Researchers have identified vulnerabilities in legacy storage systems containing Bitcoin. However, the company asserts that other cryptocurrencies, including Dogecoin, and stablecoins such as Litecoin and Zcash, may also be at risk.
After an exhaustive 22-month-long investigation, cybersecurity firm Unciphered has revealed in its latest report that up to $2.1 billion in cryptocurrency could be at risk because of a vulnerability in how old wallets were generated using BitcoinJS and derivative projects.
The vulnerability is dubbed Randstorm, impacting browser-generated wallets created between 2011 and 2015. It has impacted millions of digital currency wallets, claimed Unciphered.
These wallets could be exposed to crypto theft as the company believes adversaries can exploit the issue to generate private keys and use them to steal the funds stored in the impacted wallets.
“The source of the vulnerability is the SecureRandom() function found in the JSBN javascript library, combined with weaknesses that existed in major browser implementations of Math.random(). BitcoinJS utilized the JSBN library until March 2014,” the company explained in its report. “Other projects incorporated early versions of BitcoinJS for the generation of Bitcoin and other cryptocurrency wallets,” the report read.
The company believes that numerous blockchain projects could be affected. Unciphered discovered the issues in old storages holding Bitcoin, but the company believes other cryptocurrencies, including Dogecoin and stablecoins, such as Litecoin and Zcash, could be impacted.
Unciphered didn’t disclose more details on the vulnerability. However, it has been confirmed that millions have been alerted to the issue. The company recommended that investors transfer their funds to new wallets.
“If you are an individual who has generated a self-custody wallet using a web browser before 2016, you should consider moving your funds to a more recently created wallet generated by trusted software”, the company noted.

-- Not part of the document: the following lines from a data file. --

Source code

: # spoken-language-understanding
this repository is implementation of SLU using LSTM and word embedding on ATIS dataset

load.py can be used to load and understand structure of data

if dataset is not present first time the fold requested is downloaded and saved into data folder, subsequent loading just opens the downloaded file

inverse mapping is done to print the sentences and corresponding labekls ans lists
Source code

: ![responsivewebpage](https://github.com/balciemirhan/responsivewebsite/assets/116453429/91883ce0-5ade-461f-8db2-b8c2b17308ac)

However, not all wallets could be impacted similarly because the issue exploits different aspects of a digital currency. It is also difficult to determine the exact time frame for the issue except that it impacts the wallets generated between 2011 and 2015.
The company also confirmed that the vulnerability was exploitable, but the amount of work required to exploit wallets varies considerably. For example, wallets generated in 2014 are hard to compromise compared to those generated in 2012.
Unciphered has released a technical write-up to help wallet providers, and developers understand and fix the issue. BitcoinJS is aware of the issue and posted an advisory on their GitHub page, asking users of the BitcoinJS ecosystem to audit and verify underlying code for suitability and validity.
Unciphered’s report highlights the importance of protecting your cryptocurrency assets. Always store funds in secure wallets and be aware of the risks associated with old wallets. Using strong passwords, enabling multiple verification mechanisms, and storing your private keys offline are crucial to securing your wallets.